# Batch scoring for large dataset, 01.03.2021

In [None]:
import azureml.core
from azureml.core import Dataset, Workspace, Experiment
import os
azureml.core.VERSION


In [None]:
# My info
ws = Workspace.from_config()
datastore = ws.get_default_datastore()

print(ws.name, ws.resource_group, ws.location, ws.subscription_id, datastore.name, sep = '\n')

In [None]:
from azureml.core.compute import AmlCompute
from azureml.core.compute import ComputeTarget
import os

# choose a name for your cluster
compute_name = os.environ.get("AML_COMPUTE_CLUSTER_NAME", "automl-compute")
compute_min_nodes = os.environ.get("AML_COMPUTE_CLUSTER_MIN_NODES", 0)
compute_max_nodes = os.environ.get("AML_COMPUTE_CLUSTER_MAX_NODES", 4)

# This example uses CPU VM. For using GPU VM, set SKU to STANDARD_NC6
vm_size = os.environ.get("AML_COMPUTE_CLUSTER_SKU", "STANDARD_D2_V2")


if compute_name in ws.compute_targets:
    compute_target = ws.compute_targets[compute_name]
    if compute_target and type(compute_target) is AmlCompute:
        print('found compute target. just use it. ' + compute_name)
else:
    print('creating a new compute target...')
    provisioning_config = AmlCompute.provisioning_configuration(vm_size=vm_size,
                                                                min_nodes=compute_min_nodes,
                                                                max_nodes=compute_max_nodes)

    # create the cluster
    compute_target = ComputeTarget.create(
        ws, compute_name, provisioning_config)

    # can poll for a minimum number of nodes and for a specific timeout.
    # if no min node count is provided it will use the scale settings for the cluster
    compute_target.wait_for_completion(
        show_output=True, min_node_count=None, timeout_in_minutes=20)

    # For a more detailed view of current AmlCompute status, use get_status()
    print(compute_target.get_status().serialize())

## Tabular dataset - registering at once

In [None]:
datastore = ws.get_default_datastore()

##########################
#diabetes data
##############
diabetes_data = Dataset.Tabular.from_delimited_files(path=[(datastore, '/helen/data/diabetes_data.txt')],separator=' ')
diabetes_data = diabetes_data.register(workspace=ws, 
                                 name='diabetes_data',
                                 description='diabetes data',
                                 create_new_version=True)

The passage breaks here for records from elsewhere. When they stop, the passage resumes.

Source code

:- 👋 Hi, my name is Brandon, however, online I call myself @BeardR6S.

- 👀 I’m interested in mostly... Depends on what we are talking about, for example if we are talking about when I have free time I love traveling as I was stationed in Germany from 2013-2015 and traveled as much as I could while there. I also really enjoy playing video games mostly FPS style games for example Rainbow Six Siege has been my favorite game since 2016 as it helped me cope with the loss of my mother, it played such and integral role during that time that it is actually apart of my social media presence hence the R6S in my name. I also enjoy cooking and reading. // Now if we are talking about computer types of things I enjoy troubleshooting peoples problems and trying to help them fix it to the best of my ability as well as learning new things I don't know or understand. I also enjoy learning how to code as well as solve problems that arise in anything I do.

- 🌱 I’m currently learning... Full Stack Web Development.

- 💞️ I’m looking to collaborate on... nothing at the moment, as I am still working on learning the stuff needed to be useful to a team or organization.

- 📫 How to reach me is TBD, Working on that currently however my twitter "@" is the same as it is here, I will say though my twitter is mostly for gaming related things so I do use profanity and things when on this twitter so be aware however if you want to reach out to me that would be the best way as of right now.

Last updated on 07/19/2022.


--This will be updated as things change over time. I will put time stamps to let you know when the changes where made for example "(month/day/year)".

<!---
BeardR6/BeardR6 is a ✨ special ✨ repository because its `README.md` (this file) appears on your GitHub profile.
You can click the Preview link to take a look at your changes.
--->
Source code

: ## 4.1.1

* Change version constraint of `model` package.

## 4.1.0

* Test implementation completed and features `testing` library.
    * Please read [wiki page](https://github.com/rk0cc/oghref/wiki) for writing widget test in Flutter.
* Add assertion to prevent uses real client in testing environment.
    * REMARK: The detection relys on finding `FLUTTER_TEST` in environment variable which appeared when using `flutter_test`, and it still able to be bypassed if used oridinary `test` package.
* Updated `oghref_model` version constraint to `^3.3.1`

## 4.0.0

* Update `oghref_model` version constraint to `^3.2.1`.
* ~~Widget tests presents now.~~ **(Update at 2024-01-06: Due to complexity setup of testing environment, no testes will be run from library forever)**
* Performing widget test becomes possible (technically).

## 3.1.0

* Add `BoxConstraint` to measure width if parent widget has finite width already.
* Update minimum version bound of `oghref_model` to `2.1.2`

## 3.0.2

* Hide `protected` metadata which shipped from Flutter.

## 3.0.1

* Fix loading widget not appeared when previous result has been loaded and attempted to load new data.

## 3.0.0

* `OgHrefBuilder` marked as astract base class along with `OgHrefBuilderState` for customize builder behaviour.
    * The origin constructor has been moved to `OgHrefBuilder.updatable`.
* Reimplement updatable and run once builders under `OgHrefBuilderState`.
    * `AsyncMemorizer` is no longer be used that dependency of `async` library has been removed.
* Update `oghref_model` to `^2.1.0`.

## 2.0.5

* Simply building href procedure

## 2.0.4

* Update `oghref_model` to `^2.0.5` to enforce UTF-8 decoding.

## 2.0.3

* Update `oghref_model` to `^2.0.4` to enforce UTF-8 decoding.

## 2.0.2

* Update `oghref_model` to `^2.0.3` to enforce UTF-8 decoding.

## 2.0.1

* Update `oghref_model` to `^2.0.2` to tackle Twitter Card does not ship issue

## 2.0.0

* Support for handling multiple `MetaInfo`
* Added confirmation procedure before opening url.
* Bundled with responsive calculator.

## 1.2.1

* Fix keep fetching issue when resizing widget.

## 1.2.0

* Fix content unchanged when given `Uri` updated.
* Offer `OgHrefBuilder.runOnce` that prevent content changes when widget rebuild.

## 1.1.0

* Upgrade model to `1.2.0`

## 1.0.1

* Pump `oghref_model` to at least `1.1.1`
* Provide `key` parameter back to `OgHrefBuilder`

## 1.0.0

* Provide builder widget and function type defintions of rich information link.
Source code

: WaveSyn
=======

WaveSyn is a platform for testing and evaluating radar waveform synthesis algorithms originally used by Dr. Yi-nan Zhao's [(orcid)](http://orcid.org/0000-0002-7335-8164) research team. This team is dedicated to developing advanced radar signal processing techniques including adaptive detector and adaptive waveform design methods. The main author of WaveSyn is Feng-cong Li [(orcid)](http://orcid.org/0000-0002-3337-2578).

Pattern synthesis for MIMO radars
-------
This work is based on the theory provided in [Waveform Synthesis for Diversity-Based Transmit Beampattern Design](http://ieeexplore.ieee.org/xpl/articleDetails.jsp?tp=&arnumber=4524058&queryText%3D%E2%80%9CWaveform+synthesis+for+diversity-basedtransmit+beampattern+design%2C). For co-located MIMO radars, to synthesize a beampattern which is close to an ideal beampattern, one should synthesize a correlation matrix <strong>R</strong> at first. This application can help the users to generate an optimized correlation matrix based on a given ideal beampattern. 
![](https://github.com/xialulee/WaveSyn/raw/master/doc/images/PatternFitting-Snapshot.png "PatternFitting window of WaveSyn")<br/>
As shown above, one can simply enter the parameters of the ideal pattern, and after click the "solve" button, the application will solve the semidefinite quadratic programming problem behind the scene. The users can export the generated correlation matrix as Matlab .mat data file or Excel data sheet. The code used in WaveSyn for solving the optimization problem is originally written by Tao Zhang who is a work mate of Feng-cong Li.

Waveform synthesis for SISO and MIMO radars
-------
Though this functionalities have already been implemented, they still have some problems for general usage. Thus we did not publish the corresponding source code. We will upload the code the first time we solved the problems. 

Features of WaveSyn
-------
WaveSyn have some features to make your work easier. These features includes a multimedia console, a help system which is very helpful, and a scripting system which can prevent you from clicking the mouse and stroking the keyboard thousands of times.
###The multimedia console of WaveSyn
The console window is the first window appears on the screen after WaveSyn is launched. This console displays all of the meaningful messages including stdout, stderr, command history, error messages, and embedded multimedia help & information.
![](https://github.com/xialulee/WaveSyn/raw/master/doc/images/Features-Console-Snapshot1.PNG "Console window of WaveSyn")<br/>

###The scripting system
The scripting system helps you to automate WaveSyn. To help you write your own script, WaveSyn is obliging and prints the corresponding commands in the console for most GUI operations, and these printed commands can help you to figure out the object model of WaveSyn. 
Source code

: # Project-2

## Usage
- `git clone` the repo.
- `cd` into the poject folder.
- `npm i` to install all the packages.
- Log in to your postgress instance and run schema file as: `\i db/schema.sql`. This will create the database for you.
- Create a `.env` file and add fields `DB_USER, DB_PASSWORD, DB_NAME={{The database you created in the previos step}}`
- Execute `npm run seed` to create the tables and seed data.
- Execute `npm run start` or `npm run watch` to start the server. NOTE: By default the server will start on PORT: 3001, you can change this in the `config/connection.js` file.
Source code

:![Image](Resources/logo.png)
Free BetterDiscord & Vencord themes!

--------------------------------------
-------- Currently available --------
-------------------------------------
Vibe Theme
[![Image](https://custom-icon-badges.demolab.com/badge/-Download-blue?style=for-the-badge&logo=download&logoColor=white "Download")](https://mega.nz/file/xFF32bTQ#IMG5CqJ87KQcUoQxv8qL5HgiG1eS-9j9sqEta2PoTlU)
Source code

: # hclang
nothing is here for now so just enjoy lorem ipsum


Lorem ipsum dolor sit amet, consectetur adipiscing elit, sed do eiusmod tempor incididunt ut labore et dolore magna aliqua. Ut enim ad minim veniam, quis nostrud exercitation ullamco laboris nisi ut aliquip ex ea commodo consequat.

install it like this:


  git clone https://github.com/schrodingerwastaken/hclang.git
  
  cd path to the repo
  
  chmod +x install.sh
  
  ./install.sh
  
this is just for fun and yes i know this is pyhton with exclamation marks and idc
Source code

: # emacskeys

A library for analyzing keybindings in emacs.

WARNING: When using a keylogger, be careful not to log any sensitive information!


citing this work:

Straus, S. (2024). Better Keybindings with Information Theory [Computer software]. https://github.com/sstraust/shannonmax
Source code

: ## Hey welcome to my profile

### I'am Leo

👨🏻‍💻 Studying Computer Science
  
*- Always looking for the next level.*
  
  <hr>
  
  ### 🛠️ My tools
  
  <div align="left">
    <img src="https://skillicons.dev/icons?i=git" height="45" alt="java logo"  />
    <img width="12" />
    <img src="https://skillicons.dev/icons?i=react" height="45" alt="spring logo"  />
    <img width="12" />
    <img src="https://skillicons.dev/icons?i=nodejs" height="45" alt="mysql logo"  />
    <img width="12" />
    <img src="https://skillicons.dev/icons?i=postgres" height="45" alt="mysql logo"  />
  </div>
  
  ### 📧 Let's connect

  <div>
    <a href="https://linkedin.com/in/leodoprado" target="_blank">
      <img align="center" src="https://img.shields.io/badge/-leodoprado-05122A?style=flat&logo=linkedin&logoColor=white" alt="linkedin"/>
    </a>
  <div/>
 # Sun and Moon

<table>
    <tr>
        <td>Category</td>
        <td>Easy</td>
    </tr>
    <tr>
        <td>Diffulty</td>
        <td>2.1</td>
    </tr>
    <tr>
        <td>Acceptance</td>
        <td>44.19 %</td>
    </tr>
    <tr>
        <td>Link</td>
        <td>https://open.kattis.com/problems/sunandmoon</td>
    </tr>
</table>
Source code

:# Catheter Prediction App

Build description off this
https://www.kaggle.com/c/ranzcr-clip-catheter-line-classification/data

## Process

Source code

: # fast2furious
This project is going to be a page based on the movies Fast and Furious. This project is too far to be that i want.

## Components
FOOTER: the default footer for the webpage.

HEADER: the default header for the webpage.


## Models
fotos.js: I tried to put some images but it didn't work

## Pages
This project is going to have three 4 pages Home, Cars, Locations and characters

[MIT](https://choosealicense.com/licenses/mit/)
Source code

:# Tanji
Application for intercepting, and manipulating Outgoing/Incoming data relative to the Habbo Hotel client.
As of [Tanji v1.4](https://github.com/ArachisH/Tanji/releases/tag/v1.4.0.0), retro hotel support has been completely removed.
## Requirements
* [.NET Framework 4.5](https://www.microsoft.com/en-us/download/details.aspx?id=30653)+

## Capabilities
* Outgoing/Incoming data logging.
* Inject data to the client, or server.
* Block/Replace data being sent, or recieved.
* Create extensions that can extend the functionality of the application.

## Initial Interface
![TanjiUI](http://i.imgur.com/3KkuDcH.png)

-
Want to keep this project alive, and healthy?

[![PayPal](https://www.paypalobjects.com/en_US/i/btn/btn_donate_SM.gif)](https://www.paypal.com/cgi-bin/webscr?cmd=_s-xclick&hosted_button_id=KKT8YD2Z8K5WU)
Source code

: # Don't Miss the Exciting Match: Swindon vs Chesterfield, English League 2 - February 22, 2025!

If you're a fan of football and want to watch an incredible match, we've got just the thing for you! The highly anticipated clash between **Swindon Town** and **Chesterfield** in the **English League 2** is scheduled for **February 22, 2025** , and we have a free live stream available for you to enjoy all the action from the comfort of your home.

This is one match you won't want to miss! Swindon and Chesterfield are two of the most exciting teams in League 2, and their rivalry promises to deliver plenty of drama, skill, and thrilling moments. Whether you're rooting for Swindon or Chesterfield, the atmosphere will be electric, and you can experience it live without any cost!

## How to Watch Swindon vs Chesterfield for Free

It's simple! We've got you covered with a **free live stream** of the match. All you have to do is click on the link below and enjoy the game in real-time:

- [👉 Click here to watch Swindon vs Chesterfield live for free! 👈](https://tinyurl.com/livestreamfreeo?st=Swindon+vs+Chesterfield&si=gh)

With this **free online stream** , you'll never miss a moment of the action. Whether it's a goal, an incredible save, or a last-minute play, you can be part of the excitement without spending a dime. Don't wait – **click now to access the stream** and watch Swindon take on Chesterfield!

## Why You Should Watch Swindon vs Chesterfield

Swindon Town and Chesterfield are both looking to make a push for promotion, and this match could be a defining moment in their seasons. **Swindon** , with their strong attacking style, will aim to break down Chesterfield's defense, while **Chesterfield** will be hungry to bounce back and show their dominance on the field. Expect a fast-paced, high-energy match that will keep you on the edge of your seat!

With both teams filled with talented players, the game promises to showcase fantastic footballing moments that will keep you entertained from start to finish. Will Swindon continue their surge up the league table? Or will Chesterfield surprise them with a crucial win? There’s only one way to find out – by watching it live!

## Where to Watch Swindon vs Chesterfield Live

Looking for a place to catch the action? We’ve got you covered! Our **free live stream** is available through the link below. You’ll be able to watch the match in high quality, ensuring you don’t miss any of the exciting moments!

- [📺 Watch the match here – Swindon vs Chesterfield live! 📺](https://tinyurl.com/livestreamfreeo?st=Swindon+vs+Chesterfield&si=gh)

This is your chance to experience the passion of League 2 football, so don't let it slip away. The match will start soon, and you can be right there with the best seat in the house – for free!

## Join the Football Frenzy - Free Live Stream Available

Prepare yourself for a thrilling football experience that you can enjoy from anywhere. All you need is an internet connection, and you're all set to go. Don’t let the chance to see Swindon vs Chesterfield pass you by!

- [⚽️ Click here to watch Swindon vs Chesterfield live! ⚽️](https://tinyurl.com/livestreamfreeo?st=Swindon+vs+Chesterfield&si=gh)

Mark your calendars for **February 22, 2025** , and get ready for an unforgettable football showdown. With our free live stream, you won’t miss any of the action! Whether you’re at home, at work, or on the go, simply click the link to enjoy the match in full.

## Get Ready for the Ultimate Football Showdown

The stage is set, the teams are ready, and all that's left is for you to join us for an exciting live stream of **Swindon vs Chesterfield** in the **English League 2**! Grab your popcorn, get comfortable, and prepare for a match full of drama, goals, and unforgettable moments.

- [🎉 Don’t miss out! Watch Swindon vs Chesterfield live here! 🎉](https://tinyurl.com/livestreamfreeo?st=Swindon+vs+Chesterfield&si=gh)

##########################
#diabetes labels
##############
diabetes_labels = Dataset.Tabular.from_delimited_files(path=[(datastore, '/helen/data/diabetes_labels.txt')],separator=' ')
diabetes_labels = diabetes_labels.register(workspace=ws,
                                 name='diabetes_labels',
                                 description='diabetes labels',
                                 create_new_version=True)


## Tabular dataset - accessing in script

In [None]:
#Accessing dataset which is already registered
# get dataset by dataset name
diabetes_data = Dataset.get_by_name(workspace=ws, name='diabetes_data')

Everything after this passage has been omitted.